### Stored data entries:
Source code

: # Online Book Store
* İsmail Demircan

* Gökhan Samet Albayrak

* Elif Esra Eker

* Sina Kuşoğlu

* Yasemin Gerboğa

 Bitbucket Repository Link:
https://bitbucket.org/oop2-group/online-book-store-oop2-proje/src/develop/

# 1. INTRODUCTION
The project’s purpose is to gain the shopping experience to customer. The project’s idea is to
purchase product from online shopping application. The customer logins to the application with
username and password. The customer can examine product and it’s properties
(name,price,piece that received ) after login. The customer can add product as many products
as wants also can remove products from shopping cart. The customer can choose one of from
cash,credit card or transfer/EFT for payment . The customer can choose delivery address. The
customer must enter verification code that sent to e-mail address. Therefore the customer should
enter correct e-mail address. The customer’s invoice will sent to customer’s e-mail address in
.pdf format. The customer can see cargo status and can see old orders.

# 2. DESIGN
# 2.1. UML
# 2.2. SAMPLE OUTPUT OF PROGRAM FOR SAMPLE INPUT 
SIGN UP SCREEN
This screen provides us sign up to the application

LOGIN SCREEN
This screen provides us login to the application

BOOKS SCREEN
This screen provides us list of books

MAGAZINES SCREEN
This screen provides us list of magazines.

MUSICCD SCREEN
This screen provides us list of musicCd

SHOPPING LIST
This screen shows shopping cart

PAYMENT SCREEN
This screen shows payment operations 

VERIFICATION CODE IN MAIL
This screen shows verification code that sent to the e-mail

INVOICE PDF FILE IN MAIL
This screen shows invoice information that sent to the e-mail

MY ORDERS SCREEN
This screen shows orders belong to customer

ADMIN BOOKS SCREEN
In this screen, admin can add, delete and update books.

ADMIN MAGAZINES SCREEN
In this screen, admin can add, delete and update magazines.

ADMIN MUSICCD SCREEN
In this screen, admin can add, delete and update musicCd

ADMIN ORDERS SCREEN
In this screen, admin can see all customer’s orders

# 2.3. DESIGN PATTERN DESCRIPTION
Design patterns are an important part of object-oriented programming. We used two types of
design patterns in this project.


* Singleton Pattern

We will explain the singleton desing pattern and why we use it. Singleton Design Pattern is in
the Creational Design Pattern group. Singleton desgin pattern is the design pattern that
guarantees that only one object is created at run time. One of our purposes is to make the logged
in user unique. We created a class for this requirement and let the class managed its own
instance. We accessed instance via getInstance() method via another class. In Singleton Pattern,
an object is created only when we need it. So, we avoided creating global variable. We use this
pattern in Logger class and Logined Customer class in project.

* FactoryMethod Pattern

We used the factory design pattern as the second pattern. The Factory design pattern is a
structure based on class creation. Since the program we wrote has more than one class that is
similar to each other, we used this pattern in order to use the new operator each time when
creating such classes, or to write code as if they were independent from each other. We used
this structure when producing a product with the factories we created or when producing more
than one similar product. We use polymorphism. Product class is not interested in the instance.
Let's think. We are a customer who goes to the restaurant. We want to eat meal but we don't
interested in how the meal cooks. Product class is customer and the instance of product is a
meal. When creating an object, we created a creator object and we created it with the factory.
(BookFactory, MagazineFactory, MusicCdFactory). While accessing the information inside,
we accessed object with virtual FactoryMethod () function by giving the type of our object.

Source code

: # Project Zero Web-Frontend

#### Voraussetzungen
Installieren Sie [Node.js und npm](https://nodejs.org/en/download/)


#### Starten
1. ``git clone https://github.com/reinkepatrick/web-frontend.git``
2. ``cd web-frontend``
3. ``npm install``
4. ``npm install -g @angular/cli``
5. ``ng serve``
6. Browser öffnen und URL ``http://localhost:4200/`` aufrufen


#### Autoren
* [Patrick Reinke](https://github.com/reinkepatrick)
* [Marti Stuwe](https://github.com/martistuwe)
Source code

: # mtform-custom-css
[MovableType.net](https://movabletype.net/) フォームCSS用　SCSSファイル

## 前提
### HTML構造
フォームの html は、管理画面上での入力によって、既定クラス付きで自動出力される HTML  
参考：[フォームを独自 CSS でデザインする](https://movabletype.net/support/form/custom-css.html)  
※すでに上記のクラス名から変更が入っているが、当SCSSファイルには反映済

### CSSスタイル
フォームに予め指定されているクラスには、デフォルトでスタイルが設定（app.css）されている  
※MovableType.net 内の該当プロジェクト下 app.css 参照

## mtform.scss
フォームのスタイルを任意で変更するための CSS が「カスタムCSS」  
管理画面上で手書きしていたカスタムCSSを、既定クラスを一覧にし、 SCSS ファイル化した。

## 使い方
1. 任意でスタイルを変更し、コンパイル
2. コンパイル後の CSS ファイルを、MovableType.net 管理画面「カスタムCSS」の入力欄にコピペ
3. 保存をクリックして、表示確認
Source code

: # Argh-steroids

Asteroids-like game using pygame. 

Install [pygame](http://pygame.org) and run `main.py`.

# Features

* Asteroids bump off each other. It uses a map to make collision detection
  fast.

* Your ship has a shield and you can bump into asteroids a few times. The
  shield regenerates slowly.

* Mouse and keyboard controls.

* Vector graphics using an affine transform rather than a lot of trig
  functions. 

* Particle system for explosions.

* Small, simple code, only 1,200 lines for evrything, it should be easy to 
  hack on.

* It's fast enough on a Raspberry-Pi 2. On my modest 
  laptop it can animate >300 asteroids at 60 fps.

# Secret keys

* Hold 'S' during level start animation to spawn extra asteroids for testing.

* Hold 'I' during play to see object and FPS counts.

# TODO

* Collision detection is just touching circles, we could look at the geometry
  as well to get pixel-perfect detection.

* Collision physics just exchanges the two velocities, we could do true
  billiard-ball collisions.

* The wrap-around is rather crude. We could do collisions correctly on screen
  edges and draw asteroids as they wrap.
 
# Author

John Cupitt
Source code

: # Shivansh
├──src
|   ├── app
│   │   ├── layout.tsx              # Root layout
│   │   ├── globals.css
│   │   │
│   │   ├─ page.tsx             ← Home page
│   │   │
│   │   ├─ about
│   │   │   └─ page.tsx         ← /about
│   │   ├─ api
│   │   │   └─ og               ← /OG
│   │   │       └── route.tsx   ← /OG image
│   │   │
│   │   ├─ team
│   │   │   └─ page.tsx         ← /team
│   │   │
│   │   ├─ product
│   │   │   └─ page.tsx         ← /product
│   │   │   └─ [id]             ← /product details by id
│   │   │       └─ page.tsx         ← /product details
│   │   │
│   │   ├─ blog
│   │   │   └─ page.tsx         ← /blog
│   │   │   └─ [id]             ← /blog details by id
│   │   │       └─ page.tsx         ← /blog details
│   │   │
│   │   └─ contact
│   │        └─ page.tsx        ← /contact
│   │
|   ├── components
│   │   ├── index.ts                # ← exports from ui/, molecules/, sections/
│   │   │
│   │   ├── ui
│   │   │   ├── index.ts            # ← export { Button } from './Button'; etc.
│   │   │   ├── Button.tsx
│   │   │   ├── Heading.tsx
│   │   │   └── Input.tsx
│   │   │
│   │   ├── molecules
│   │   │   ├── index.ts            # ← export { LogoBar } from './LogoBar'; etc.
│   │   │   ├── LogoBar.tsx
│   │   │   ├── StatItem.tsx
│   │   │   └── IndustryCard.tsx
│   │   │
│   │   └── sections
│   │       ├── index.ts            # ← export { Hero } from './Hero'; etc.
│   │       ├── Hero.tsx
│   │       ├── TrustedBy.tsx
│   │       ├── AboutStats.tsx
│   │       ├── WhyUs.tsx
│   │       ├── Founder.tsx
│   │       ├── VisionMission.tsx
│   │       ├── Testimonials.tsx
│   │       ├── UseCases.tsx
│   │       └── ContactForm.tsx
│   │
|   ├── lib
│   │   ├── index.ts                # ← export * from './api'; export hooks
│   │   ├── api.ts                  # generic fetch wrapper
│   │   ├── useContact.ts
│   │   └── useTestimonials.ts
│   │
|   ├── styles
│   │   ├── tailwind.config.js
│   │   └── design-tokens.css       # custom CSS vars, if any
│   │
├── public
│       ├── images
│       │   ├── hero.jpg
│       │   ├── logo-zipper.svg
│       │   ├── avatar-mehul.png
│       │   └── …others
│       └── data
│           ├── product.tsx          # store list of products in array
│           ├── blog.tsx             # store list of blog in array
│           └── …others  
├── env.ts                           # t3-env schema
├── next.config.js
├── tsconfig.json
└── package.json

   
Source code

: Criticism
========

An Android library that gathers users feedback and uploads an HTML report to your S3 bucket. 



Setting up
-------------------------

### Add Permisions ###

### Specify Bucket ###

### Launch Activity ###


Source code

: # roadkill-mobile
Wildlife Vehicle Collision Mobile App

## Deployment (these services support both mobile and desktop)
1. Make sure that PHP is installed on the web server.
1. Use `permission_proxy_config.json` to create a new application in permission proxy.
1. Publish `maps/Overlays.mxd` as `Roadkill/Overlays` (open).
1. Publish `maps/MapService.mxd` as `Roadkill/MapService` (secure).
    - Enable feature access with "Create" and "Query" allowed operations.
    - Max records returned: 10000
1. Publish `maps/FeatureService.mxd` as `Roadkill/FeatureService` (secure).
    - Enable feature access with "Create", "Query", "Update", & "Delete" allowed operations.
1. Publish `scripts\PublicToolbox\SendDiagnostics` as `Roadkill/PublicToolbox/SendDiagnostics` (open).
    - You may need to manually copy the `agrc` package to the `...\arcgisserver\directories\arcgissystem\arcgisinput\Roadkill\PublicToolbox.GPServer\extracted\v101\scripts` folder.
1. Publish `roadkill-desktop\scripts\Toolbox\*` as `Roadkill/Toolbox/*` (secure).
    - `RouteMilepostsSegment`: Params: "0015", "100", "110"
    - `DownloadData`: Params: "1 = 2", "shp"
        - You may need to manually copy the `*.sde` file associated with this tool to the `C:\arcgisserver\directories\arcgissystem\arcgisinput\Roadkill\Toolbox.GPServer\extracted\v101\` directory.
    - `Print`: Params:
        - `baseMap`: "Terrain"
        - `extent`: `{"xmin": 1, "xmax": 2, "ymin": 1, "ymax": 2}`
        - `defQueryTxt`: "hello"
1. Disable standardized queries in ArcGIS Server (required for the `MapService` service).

### Work instruction:
What is needed is every line of the records above that contains the word "directories".

### Exercise output:
    - You may need to manually copy the `agrc` package to the `...\arcgisserver\directories\arcgissystem\arcgisinput\Roadkill\PublicToolbox.GPServer\extracted\v101\scripts` folder.
        - You may need to manually copy the `*.sde` file associated with this tool to the `C:\arcgisserver\directories\arcgissystem\arcgisinput\Roadkill\Toolbox.GPServer\extracted\v101\` directory.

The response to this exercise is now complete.